- [WORK INSTRUCTIONS]:
From the entries below, return every line that includes the word "TypeScript".

Dataset entries
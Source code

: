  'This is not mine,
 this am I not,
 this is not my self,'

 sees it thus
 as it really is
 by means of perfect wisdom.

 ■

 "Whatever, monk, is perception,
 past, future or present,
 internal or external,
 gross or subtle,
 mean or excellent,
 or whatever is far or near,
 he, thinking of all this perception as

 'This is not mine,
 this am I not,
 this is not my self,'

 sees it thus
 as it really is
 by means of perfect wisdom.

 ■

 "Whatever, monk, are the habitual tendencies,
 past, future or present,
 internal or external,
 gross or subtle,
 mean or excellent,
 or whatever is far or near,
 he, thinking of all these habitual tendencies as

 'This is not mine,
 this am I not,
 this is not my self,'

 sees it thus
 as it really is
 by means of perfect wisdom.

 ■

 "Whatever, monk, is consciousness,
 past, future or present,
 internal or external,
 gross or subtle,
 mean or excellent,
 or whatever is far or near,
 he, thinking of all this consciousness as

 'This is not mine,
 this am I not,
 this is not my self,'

--

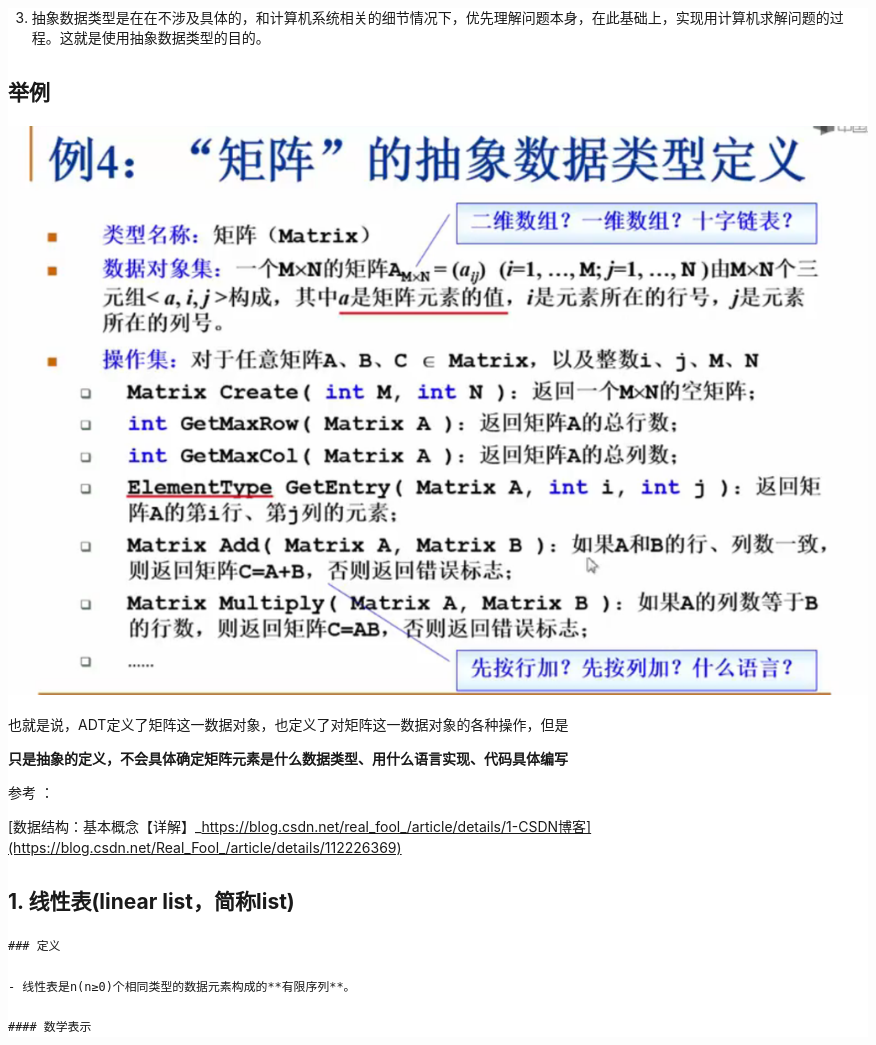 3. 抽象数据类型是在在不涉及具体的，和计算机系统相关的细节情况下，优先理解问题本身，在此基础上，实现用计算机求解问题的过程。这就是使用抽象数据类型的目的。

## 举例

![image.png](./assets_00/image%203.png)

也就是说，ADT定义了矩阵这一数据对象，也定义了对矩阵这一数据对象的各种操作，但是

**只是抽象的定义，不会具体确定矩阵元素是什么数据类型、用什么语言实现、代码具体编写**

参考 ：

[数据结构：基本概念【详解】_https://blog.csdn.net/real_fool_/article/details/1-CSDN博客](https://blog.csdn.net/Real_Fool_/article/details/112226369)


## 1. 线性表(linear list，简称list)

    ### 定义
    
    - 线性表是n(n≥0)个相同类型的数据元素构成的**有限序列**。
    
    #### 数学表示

* * *

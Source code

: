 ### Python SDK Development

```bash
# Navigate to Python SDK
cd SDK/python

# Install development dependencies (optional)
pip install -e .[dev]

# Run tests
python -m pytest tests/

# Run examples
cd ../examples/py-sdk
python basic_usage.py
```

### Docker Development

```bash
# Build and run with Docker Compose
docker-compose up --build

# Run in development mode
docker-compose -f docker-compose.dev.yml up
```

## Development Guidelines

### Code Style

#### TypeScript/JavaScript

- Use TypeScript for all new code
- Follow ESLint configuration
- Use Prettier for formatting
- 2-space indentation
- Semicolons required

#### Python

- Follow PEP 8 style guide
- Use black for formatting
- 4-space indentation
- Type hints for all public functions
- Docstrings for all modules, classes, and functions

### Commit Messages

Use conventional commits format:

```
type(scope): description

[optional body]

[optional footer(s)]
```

- [SOLUTION FOR THIS TASK]:
#### TypeScript/JavaScript
- Use TypeScript for all new code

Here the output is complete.